Jessica’s Note: I am absolutely honored to share this space with Kristen Welch today. She is one of my heroes. I love Ann Voskamp’s endorsement below: “The family you want is possible, and this is the book you need.” I can’t add much to that. I pray that her words here encourage you and that together, we can be change our families as we read Raising World Changers in a Changing World!
We Give Because He Gave Everything To Us
I couldn’t believe seven people lived in this stifling, dark room. The heat wasn’t as oppressive as the lack of hope. I slid my camera back into my bag because I knew there would be no pictures here. There weren’t any smiling faces or laughing children. There was a sorrow I can’t explain.
The home belonged to the mother of one of the teen moms from the maternity home our family started nearly a decade ago, and our staff in Kenya wanted us to understand why we needed a transition home for some of the girls and their children. And they needed us to know why providing jobs is so critical.
When we asked how we could pray for her, she shared about the difficult issues in her marriage and the abuse by her drunken husband. We held hands and prayed over her. It was hot and hard to shake the hopelessness that pervaded the room. Just as we were preparing to leave her husband walked in the door—drunk.
And just like that, my little family was in the middle of a heated dispute in a dangerous slum with angry words being flung back and forth in Swahili. We sat back down. I held my little girl’s hand and whispered a prayer for peace and safety as we sat there, unsure of what was being said. I won’t lie—in that half hour I didn’t feel brave at all and longed to return to my normal.

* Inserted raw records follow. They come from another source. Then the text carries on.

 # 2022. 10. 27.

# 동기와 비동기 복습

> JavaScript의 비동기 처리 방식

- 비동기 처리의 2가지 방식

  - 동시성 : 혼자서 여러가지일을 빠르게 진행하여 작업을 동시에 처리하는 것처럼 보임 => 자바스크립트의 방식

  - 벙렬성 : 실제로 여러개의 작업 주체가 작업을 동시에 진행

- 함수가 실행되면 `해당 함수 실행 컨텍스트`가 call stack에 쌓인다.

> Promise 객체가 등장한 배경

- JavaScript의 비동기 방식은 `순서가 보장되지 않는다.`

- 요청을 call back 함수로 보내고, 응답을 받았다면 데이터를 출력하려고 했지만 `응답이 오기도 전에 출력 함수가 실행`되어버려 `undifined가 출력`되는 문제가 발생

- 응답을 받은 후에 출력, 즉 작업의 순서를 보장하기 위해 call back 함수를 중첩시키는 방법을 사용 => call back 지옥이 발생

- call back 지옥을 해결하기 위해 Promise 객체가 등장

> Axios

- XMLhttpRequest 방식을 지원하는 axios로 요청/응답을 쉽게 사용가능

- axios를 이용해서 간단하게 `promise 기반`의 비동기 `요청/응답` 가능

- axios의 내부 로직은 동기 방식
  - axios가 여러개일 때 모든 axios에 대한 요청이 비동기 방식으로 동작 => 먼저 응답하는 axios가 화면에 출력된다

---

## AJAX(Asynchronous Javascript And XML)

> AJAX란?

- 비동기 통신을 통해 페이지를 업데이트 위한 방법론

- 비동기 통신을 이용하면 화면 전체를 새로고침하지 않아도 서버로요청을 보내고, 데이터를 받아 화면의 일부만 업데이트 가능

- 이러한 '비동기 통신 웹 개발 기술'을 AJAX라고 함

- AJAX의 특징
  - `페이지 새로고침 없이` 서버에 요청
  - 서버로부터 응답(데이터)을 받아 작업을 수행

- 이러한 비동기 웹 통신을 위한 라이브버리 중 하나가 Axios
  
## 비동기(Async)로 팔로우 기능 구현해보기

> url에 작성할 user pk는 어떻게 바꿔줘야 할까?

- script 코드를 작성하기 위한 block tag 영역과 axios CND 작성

But as soon as I thought it I heard the words thunder in my heart: This is their normal.
I closed my eyes and silent tears slid down my cheeks. My God, this is their normal. There isn’t a fun week of spring break ahead. There isn’t peace and provision. There isn’t enough bread for the day. And as hard as this is to experience for an hour, this is their way of life.
It’s easy to get so absorbed in our own little worlds that we completely miss the way the rest of the world lives. And I can say this because it’s what I did for a very long time. But I dare you, I beg you to hear this truth: your normal isn’t the world’s normal, and the greatest deception is that you believe that it is.
Your full pantry isn’t normal for the rest of the world. Your cold fridge with your favorite drinks and closets with clothes and multiple pairs of shoes—this is not normal for 75 percent of the world. In economic terms the global North (United States, Canada, Western Europe, Australia, New Zealand)—with one quarter of the world’s population—controls four-fifths of the income earned anywhere in the world. Inversely, the global South (every other country)—with three quarters of the world’s population—has access to one-fifth of the world’s income.
In other words, a small percentage of us have access to most of the world’s resources while a large percentage of the world doesn’t have enough for one day. God uses people and builds bridges to connect the two worlds. But the life we are building is wasted if it doesn’t take us somewhere that matters. It’s tragic to build a bridge to nowhere. The only thing worse is leading our kids there.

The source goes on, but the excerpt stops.